(Data entries)
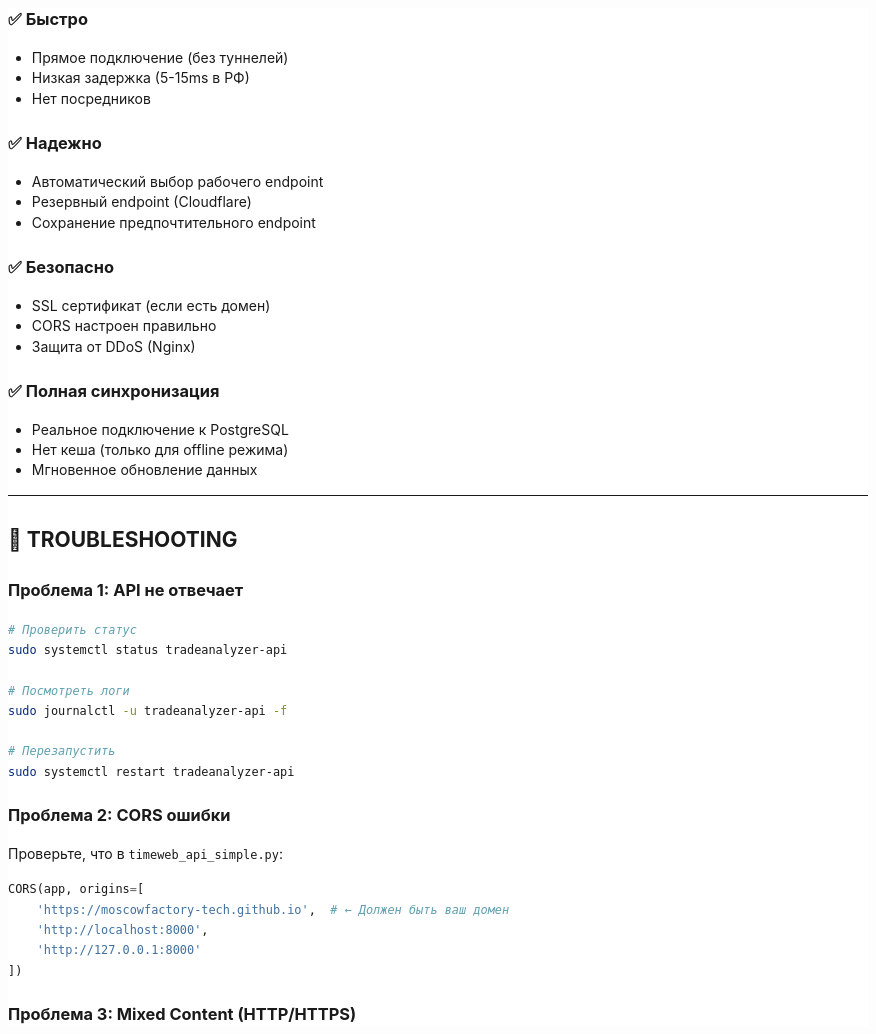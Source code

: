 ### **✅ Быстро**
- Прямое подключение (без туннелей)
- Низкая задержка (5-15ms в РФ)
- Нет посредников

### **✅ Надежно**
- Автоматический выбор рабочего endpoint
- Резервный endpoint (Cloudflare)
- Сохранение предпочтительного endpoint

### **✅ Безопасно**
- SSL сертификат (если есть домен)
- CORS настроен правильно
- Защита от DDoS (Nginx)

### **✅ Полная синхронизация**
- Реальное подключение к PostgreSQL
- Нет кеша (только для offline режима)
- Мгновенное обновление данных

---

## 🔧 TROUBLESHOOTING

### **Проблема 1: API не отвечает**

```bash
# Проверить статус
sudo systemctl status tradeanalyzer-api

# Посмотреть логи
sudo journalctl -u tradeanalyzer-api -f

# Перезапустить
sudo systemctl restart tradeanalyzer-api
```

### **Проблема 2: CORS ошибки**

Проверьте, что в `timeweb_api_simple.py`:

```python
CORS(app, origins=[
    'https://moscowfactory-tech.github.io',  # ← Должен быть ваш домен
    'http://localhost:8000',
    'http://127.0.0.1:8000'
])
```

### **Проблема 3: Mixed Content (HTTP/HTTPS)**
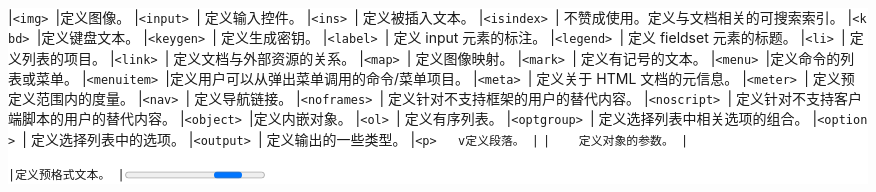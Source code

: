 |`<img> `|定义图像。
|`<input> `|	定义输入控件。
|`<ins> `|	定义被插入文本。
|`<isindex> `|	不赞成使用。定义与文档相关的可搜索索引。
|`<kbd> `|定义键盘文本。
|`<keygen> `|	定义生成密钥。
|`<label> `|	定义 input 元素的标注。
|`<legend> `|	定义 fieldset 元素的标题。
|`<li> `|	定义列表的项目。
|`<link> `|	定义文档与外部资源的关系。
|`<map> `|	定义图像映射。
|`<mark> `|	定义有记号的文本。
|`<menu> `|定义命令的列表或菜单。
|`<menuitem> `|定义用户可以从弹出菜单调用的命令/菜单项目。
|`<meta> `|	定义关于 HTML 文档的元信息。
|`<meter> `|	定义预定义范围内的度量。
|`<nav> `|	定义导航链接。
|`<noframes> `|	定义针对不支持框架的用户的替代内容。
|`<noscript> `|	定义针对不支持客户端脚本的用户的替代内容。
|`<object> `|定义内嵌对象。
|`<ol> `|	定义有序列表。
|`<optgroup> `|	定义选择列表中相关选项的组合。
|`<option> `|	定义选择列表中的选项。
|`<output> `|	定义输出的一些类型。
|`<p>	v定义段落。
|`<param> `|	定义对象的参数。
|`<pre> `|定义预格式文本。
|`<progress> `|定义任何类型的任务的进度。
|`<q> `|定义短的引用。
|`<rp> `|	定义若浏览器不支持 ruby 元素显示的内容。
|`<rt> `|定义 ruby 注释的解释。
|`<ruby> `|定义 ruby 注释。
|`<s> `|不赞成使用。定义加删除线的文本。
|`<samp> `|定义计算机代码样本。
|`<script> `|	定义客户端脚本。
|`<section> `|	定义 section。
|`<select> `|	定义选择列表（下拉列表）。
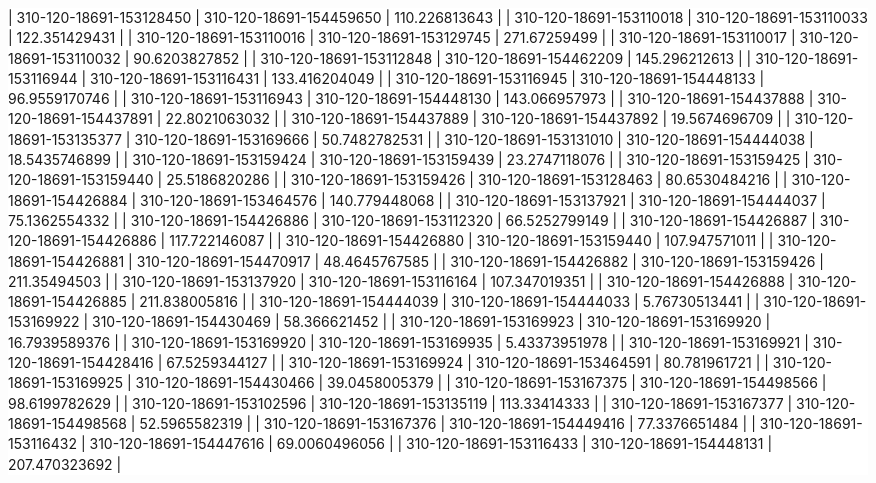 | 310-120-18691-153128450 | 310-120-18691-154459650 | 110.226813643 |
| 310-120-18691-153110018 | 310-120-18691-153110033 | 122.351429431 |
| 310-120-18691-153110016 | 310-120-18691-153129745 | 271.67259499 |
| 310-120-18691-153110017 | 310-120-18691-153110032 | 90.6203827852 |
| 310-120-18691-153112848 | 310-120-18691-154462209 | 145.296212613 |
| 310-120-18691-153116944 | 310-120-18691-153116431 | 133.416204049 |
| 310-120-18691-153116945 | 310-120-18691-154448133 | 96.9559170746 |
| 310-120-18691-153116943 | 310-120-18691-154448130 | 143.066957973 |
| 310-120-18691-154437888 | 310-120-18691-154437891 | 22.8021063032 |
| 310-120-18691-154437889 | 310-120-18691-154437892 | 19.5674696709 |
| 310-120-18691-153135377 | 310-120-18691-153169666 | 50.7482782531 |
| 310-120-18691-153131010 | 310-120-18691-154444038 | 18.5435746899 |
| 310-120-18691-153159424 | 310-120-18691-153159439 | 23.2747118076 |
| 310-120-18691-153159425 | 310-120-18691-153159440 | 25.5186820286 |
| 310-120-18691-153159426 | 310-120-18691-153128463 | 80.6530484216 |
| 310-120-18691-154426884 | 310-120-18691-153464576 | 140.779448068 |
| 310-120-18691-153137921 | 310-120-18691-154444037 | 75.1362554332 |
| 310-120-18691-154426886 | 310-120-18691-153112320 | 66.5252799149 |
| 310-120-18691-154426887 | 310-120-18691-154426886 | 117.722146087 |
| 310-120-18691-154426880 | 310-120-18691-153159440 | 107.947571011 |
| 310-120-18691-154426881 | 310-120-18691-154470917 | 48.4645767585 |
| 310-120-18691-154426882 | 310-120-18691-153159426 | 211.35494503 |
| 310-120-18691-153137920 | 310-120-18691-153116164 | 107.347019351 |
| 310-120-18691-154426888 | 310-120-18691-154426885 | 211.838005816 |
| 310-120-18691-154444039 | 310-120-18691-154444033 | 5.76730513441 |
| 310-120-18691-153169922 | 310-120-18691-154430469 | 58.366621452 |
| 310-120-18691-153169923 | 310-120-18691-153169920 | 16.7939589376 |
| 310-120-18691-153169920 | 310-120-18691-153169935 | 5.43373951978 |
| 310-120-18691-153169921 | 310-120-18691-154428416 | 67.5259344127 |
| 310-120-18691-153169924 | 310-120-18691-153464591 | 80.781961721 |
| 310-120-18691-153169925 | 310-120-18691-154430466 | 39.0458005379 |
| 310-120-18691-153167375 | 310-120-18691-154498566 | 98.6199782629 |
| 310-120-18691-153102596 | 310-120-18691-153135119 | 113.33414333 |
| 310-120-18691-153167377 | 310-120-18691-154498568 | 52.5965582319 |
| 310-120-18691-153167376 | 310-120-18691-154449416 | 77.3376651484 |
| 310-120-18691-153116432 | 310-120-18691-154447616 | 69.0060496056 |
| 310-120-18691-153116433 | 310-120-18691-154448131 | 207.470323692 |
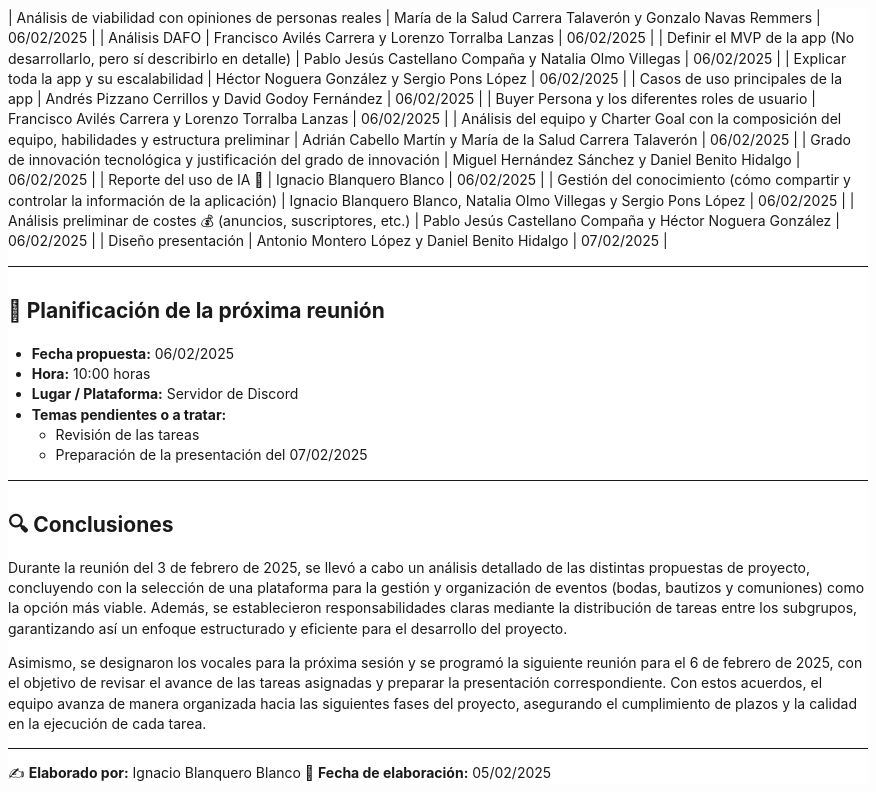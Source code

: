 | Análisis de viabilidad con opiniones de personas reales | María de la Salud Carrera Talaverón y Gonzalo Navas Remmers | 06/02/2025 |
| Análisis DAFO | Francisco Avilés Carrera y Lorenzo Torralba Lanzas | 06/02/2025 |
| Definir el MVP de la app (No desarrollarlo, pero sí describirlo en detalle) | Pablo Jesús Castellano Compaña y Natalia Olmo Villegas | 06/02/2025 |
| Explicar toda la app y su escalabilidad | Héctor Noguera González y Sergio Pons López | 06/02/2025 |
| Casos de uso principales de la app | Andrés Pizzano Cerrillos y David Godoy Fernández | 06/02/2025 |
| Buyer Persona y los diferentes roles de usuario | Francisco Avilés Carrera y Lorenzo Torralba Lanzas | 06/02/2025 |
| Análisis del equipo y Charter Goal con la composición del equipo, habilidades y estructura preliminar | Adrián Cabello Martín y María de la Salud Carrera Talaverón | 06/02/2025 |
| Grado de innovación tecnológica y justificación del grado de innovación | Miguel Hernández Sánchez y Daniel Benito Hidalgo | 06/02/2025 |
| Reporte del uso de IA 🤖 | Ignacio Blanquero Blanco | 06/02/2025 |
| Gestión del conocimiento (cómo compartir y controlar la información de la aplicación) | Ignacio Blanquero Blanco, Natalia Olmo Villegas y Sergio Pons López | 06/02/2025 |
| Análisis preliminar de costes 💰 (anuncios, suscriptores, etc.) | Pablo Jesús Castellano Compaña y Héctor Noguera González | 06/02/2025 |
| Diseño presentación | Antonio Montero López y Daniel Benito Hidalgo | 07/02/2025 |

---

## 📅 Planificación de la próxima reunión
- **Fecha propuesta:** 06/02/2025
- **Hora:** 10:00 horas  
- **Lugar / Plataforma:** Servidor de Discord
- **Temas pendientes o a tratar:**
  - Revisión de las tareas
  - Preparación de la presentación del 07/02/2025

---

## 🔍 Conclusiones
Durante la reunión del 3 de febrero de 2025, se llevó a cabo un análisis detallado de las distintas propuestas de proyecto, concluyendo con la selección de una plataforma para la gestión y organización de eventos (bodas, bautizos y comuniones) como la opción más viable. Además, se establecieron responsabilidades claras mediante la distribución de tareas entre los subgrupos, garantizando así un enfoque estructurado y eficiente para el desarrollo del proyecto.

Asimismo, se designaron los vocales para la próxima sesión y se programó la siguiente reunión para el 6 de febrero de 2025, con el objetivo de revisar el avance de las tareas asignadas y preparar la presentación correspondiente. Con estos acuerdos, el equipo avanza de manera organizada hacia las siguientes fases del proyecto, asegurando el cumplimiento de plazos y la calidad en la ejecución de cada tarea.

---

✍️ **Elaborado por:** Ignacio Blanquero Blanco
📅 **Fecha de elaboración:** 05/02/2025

▶ _EXERCISE DETAILS_:
Reproduce exactly the lines above from the line with "310-120-18691-153159439 | 23.2747118076 |" to the line with "310-120-18691-153128463 | 80.6530484216 |", including both, and add nothing.

▶ _EXERCISE RESULT_:
| 310-120-18691-153159424 | 310-120-18691-153159439 | 23.2747118076 |
| 310-120-18691-153159425 | 310-120-18691-153159440 | 25.5186820286 |
| 310-120-18691-153159426 | 310-120-18691-153128463 | 80.6530484216 |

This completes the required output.